▶ [Problem statement] Find all the lines in the material below with the word "These", and copy them.

######

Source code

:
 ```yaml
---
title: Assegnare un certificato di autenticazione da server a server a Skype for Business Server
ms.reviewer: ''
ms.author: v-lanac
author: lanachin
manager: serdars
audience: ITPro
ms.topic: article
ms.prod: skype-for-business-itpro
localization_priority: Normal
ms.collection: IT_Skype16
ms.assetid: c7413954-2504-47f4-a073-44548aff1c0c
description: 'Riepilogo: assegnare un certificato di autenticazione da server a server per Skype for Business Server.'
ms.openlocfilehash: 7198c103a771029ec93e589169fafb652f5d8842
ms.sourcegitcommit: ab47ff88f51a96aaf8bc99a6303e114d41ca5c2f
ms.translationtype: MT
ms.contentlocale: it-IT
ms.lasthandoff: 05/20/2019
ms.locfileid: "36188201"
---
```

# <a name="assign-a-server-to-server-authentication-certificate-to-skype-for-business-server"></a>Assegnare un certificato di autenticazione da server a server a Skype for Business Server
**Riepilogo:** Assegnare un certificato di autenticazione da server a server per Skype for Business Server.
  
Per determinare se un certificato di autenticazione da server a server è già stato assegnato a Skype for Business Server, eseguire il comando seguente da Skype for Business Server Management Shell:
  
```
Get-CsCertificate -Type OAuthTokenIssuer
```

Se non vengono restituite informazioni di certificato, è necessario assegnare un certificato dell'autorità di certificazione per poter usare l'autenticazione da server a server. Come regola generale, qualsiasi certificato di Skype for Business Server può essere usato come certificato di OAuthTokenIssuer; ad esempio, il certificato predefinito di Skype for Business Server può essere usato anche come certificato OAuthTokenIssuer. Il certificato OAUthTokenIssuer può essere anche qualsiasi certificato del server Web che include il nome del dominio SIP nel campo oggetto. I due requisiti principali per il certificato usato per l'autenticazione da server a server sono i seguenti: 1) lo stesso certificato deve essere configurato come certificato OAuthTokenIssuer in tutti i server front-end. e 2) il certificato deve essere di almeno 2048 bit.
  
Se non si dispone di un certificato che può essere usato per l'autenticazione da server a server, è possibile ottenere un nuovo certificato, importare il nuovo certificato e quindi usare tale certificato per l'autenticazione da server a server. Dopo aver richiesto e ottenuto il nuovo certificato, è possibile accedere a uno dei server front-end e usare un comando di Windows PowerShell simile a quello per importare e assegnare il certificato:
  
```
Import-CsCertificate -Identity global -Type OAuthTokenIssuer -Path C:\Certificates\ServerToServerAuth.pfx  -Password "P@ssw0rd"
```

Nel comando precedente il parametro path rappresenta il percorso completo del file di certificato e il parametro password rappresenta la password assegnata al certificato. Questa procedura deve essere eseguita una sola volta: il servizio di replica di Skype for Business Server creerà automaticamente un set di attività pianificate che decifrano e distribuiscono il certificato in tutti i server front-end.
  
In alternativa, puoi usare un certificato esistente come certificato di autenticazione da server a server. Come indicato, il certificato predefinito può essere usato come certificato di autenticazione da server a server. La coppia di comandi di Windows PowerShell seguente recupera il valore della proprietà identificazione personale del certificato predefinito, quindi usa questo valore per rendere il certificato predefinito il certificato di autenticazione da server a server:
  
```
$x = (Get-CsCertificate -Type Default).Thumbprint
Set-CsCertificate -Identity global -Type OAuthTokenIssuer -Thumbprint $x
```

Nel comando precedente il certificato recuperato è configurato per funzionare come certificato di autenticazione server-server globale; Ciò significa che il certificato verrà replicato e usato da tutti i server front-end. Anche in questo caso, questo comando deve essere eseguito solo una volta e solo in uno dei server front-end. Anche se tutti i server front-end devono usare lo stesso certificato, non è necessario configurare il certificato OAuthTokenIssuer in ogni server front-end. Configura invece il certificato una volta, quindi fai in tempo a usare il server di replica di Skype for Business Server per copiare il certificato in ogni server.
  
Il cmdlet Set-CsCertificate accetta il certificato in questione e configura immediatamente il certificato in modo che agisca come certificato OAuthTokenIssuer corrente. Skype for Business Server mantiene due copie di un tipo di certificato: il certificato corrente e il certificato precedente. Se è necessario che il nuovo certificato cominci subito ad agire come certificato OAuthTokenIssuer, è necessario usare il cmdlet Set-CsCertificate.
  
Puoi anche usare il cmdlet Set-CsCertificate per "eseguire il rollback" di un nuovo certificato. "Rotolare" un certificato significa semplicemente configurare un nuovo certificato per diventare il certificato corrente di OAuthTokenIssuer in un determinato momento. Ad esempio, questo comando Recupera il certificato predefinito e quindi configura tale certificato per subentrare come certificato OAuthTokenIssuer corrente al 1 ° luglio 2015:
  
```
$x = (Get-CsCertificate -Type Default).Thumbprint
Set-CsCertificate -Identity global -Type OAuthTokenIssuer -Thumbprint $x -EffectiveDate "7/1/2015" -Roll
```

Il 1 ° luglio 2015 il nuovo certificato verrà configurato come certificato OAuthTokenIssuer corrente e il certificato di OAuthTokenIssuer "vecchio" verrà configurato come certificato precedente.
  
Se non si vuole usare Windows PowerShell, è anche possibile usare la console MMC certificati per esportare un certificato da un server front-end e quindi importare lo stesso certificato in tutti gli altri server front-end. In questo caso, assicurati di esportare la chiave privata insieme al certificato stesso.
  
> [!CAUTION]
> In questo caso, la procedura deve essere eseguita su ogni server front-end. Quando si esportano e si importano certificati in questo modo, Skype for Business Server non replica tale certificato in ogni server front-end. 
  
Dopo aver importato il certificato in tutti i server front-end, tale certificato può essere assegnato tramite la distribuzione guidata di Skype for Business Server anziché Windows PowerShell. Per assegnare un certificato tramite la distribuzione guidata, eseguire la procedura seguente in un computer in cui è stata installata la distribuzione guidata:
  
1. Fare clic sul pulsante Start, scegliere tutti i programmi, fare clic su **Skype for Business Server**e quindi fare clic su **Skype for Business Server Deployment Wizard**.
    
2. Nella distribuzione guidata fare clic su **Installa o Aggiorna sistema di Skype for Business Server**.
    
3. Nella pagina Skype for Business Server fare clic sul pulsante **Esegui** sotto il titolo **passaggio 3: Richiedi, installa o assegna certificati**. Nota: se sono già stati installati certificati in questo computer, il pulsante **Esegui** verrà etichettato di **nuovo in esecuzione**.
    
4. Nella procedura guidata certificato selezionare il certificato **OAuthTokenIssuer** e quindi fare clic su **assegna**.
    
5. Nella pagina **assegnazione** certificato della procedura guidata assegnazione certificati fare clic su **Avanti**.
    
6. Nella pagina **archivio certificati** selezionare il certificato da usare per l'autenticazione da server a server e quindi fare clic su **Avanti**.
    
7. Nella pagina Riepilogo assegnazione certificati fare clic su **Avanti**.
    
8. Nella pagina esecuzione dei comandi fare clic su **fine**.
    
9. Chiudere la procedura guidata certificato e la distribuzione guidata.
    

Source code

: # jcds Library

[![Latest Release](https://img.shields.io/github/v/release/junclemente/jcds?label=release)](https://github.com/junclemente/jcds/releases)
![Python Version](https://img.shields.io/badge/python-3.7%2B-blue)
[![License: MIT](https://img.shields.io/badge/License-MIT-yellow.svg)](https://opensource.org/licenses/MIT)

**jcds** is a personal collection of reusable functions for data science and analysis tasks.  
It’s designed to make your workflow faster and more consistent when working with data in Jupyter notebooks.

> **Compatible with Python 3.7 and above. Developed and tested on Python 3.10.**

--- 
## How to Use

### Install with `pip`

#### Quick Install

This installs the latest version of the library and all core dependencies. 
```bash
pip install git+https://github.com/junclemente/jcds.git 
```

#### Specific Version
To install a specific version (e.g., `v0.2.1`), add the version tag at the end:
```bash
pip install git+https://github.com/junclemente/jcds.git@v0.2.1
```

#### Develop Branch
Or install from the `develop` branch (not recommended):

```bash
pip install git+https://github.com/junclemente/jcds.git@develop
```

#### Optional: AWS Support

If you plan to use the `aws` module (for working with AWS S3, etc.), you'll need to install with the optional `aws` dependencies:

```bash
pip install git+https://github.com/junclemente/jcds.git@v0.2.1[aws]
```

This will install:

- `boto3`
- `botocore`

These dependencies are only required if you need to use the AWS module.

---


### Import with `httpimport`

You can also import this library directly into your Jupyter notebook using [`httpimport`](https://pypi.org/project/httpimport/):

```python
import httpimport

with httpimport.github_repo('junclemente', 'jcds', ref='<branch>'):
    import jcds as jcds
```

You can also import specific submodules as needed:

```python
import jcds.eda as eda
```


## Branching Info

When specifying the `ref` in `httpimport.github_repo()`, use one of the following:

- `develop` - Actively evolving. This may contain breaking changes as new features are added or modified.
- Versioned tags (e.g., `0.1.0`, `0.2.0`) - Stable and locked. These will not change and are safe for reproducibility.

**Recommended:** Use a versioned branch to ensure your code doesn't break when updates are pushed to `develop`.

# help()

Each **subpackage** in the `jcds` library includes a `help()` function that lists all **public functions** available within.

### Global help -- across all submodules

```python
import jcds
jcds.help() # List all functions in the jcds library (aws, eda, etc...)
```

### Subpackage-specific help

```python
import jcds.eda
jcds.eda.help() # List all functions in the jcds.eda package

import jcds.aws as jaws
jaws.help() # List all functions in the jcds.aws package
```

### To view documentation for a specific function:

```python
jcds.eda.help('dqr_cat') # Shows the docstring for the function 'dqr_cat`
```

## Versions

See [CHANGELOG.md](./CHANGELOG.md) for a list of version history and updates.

######

▶ [Response box]
These dependencies are only required if you need to use the AWS module.
- Versioned tags (e.g., `0.1.0`, `0.2.0`) - Stable and locked. These will not change and are safe for reproducibility.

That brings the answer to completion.